I haven’t listened to the radio regularly since buying this car [I really only listened regularly for a period where the cassette player in my previous car broke and there was nothing else; don’t bother raising your hand if you sense a pattern], and for good reason. I have settled into my “old fuddy-duddy” stage of life nicely, and have no desire to assault my eardrums with the likes of Justin Bieber and Pitbull. I’ll take another replay of my mix CD with a Cormega freestyle and an unreleased Talib Kweli track from 2006, please and thank you.

Now I don’t have that luxury which I so callously cursed. Instead I have two stations of top-40 and another of rock and alternative [Note: if Pittsburgh still has a hip-hop/"urban" channel, I’ll be damned if I know what it is]. And I’ve come to a few conclusions while enduring this psychological experiment of juggling the most limited musical options the first world has seen in the past 60 years. I now lay them out for you, in no specific order.
  1. Taylor Swift’s secret of success.

    She’s not a good lyricist. She’s really not that good of a singer. And, on the shallow male side of things, she’s not that attractive. Real world “7,” but a celeb “5.” So the normal reasons for a woman reaching pop stardom in this nation don’t apply. But Taylor has something no one else does: a brilliant strategy built around prolificacy.

    In the old days—when I was the age of her target audience—flooding the market with your songs was a good way to flameout. Oversaturation meant listeners soon grew tired of hearing you, and would then seek out other artists to play in their Walkmans. But today’s paying audience—millennials—have attention spans the size of an ant’s dick, and as a result frequency is now much more important to keep a presence in the market.

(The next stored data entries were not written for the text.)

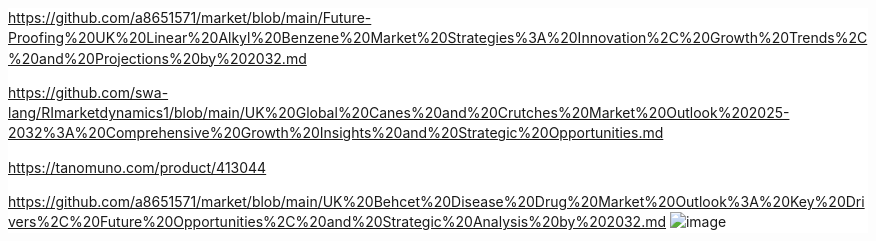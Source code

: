 <a href=https://github.com/a8651571/market/blob/main/Future-Proofing%20UK%20Linear%20Alkyl%20Benzene%20Market%20Strategies%3A%20Innovation%2C%20Growth%20Trends%2C%20and%20Projections%20by%202032.md>https://github.com/a8651571/market/blob/main/Future-Proofing%20UK%20Linear%20Alkyl%20Benzene%20Market%20Strategies%3A%20Innovation%2C%20Growth%20Trends%2C%20and%20Projections%20by%202032.md</a>

<a href=https://github.com/swa-lang/RImarketdynamics1/blob/main/UK%20Global%20Canes%20and%20Crutches%20Market%20Outlook%202025-2032%3A%20Comprehensive%20Growth%20Insights%20and%20Strategic%20Opportunities.md>https://github.com/swa-lang/RImarketdynamics1/blob/main/UK%20Global%20Canes%20and%20Crutches%20Market%20Outlook%202025-2032%3A%20Comprehensive%20Growth%20Insights%20and%20Strategic%20Opportunities.md</a>

<a href=https://tanomuno.com/product/413044>https://tanomuno.com/product/413044</a>

<a href=https://github.com/a8651571/market/blob/main/UK%20Behcet%20Disease%20Drug%20Market%20Outlook%3A%20Key%20Drivers%2C%20Future%20Opportunities%2C%20and%20Strategic%20Analysis%20by%202032.md>https://github.com/a8651571/market/blob/main/UK%20Behcet%20Disease%20Drug%20Market%20Outlook%3A%20Key%20Drivers%2C%20Future%20Opportunities%2C%20and%20Strategic%20Analysis%20by%202032.md</a>
![image](https://github.com/user-attachments/assets/43348a5e-5367-42de-b1e3-80958f98049e)
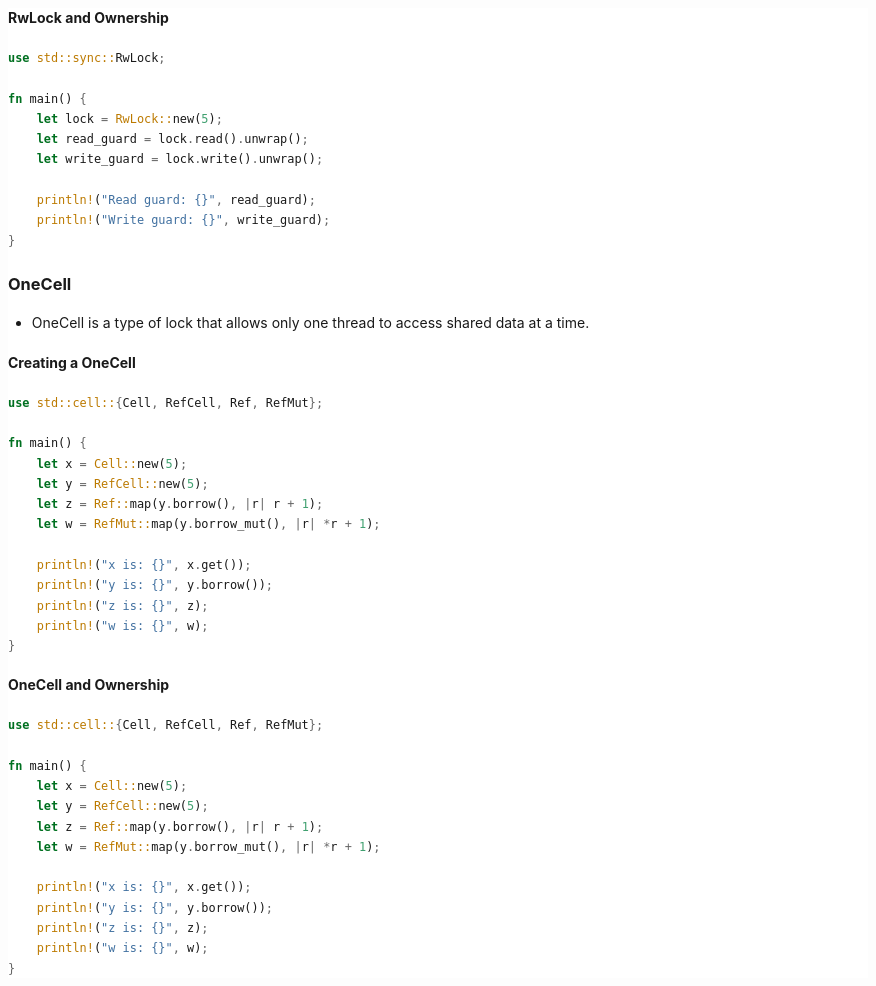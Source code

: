 #### RwLock and Ownership

```rust
use std::sync::RwLock;

fn main() {
    let lock = RwLock::new(5);
    let read_guard = lock.read().unwrap();
    let write_guard = lock.write().unwrap();

    println!("Read guard: {}", read_guard);
    println!("Write guard: {}", write_guard);
}
```

### OneCell

- OneCell is a type of lock that allows only one thread to access shared data at a time.

#### Creating a OneCell

```rust
use std::cell::{Cell, RefCell, Ref, RefMut};

fn main() {
    let x = Cell::new(5);
    let y = RefCell::new(5);
    let z = Ref::map(y.borrow(), |r| r + 1);
    let w = RefMut::map(y.borrow_mut(), |r| *r + 1);

    println!("x is: {}", x.get());
    println!("y is: {}", y.borrow());
    println!("z is: {}", z);
    println!("w is: {}", w);
}
```

#### OneCell and Ownership

```rust
use std::cell::{Cell, RefCell, Ref, RefMut};

fn main() {
    let x = Cell::new(5);
    let y = RefCell::new(5);
    let z = Ref::map(y.borrow(), |r| r + 1);
    let w = RefMut::map(y.borrow_mut(), |r| *r + 1);

    println!("x is: {}", x.get());
    println!("y is: {}", y.borrow());
    println!("z is: {}", z);
    println!("w is: {}", w);
}
```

    The true cleverness of Swift, though, is that she folds variety into the repetitiveness. Today I heard no fewer than four different Taylor Swift songs on the two top-40 stations during my one hour of drive time. And while I certainly heard some individual songs by other artists more times during that same timespan, Swift’s tracks came in as a fresh palate cleanse each time, to the point that I often forgot I’d just heard them 24 hours earlier. Think of it like M&Ms; we all know that no matter what color they are, they’ll taste the same. But if you’re given a choice between a bag that's only oranges and a bag that's a regular mixture of different colors, which will you choose?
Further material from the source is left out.